WORK INSTRUCTION >>
In the listing below, every line with the word "more" needs to be copied.

RECORD SET >>
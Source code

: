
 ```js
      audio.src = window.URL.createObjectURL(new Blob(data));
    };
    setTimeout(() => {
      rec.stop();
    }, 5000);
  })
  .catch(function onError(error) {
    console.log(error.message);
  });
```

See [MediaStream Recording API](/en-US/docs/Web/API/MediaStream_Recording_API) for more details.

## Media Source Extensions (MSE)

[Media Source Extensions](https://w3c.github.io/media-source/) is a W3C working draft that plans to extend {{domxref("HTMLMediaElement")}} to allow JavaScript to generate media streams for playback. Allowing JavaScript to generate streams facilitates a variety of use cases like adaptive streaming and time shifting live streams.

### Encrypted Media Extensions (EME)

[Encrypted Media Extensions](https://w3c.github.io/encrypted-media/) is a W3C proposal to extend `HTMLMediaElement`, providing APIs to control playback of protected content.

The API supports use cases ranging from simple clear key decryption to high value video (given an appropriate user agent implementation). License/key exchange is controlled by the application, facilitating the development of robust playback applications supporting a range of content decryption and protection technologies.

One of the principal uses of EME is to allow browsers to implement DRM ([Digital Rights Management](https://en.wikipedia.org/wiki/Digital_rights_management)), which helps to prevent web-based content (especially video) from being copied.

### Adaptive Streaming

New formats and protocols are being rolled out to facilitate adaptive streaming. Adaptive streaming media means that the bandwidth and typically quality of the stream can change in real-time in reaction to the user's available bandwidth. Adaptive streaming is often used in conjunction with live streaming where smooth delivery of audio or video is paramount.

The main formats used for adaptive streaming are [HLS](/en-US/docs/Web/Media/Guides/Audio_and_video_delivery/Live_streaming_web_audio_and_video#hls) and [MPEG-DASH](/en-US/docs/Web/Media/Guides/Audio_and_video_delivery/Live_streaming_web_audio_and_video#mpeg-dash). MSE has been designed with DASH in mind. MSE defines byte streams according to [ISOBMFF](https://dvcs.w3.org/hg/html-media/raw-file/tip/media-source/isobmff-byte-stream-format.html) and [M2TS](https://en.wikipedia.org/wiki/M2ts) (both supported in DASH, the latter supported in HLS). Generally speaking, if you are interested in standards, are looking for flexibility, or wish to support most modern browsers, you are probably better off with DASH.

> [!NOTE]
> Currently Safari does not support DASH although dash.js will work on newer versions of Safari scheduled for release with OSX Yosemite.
---
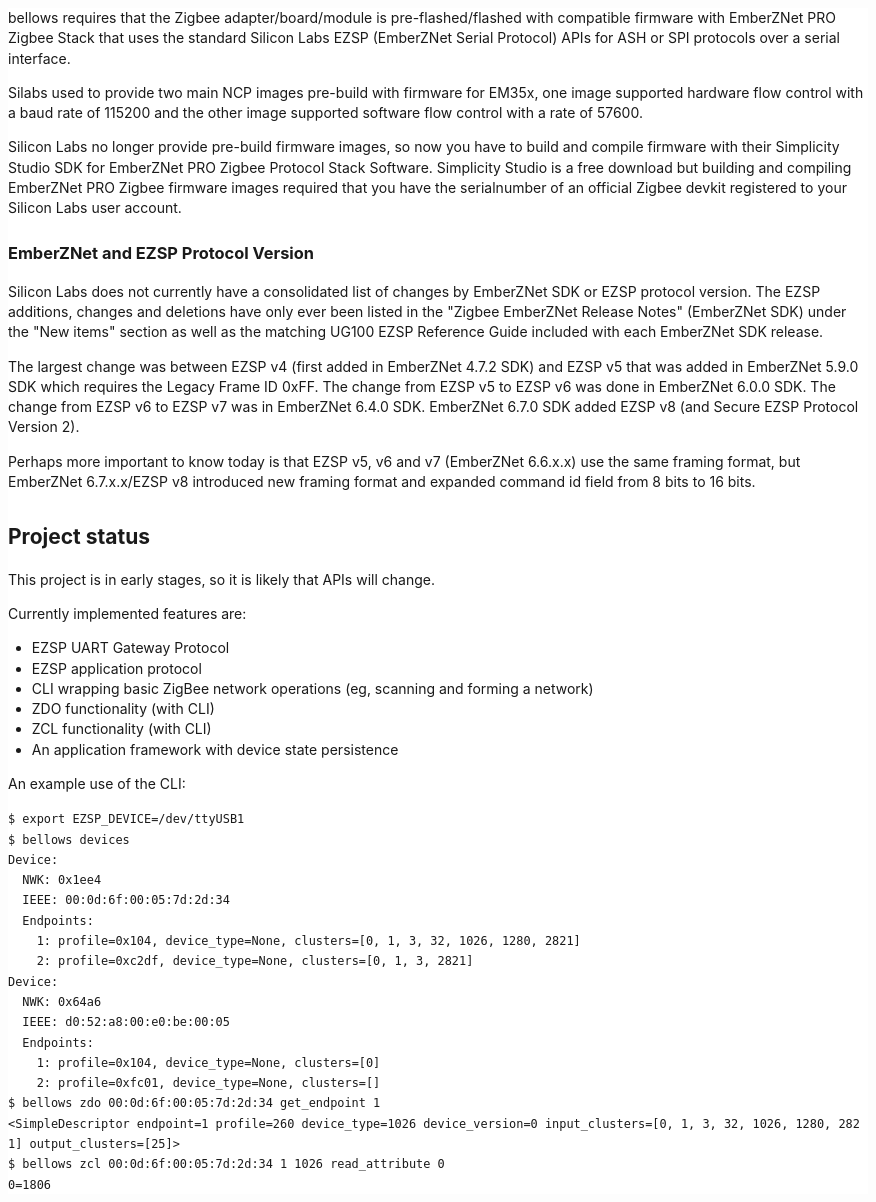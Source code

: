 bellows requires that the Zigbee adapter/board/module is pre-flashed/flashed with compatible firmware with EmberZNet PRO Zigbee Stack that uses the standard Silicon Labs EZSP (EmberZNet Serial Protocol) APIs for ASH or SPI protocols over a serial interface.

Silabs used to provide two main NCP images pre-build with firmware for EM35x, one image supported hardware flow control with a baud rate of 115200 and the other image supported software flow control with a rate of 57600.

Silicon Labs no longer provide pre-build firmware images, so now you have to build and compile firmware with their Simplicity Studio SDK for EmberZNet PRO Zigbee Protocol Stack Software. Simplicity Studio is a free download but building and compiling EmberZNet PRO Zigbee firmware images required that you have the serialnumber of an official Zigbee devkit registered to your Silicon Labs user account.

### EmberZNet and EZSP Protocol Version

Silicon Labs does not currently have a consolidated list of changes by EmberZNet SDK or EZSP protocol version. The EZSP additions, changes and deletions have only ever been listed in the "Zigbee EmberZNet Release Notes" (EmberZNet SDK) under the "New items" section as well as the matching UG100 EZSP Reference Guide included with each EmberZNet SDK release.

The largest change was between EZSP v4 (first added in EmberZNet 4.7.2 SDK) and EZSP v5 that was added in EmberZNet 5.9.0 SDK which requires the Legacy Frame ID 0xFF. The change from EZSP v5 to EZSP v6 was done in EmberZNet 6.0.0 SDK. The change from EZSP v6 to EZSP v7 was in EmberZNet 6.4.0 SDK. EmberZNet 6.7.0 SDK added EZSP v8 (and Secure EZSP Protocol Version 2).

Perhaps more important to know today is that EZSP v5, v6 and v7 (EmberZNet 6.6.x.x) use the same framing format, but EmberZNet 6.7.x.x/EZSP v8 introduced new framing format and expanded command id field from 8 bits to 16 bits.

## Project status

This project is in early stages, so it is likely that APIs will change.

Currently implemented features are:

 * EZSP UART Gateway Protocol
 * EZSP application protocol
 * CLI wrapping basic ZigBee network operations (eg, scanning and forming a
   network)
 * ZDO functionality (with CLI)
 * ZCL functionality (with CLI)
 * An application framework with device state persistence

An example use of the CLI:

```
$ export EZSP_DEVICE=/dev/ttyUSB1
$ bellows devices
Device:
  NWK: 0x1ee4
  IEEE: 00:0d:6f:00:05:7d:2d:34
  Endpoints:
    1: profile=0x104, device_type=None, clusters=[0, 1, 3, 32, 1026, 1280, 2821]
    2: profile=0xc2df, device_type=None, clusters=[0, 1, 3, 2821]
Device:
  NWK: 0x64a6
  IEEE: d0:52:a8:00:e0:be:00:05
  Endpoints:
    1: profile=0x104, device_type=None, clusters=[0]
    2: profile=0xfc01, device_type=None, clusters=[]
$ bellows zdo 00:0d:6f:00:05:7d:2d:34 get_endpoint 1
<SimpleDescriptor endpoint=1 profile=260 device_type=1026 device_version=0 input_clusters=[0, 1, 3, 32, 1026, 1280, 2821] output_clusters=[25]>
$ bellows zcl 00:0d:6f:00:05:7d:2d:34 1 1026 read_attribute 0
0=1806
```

WRITTEN RESPONSE >>
See [MediaStream Recording API](/en-US/docs/Web/API/MediaStream_Recording_API) for more details.
Perhaps more important to know today is that EZSP v5, v6 and v7 (EmberZNet 6.6.x.x) use the same framing format, but EmberZNet 6.7.x.x/EZSP v8 introduced new framing format and expanded command id field from 8 bits to 16 bits.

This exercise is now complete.